**PROVIDED DATA**
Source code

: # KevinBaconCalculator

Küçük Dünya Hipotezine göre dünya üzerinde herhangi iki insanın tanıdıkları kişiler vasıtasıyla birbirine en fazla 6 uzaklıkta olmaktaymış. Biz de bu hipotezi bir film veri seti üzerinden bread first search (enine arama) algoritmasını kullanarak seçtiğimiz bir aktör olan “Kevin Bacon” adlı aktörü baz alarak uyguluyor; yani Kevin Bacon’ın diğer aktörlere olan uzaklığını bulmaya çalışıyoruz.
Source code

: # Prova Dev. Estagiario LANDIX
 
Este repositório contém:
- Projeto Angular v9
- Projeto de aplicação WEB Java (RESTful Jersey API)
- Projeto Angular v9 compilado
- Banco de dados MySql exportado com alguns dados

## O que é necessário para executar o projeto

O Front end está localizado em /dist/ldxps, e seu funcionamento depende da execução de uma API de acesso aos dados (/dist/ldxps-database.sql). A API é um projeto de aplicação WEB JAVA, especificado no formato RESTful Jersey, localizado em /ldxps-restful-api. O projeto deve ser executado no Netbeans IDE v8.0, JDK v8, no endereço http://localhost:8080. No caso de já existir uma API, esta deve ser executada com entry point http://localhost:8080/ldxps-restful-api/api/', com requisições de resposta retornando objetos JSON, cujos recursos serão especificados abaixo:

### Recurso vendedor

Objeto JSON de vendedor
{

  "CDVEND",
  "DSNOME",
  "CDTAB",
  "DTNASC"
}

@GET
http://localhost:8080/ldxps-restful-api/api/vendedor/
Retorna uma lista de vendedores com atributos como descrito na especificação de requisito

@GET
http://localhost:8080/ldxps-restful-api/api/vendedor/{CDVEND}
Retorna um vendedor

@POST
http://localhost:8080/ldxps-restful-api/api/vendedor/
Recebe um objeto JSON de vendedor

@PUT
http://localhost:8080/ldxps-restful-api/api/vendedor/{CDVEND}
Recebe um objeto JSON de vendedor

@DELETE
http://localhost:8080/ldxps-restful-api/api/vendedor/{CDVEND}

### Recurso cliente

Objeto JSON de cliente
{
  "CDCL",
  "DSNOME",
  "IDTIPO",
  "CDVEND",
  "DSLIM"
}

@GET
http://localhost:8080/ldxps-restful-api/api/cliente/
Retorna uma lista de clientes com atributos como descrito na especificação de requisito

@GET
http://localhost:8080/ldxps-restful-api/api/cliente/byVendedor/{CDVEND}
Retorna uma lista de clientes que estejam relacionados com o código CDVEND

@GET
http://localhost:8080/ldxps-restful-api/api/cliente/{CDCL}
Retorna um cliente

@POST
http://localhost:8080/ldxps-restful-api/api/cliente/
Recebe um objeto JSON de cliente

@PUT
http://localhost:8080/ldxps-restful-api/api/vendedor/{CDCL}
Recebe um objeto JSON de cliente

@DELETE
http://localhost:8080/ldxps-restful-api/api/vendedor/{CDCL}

**DIRECTIONS**
Wherever the string "lista" is found in the listing above, copy the line that contains it.

**WRITTEN RESPONSE**
Retorna uma lista de vendedores com atributos como descrito na especificação de requisito
Retorna uma lista de clientes com atributos como descrito na especificação de requisito
Retorna uma lista de clientes que estejam relacionados com o código CDVEND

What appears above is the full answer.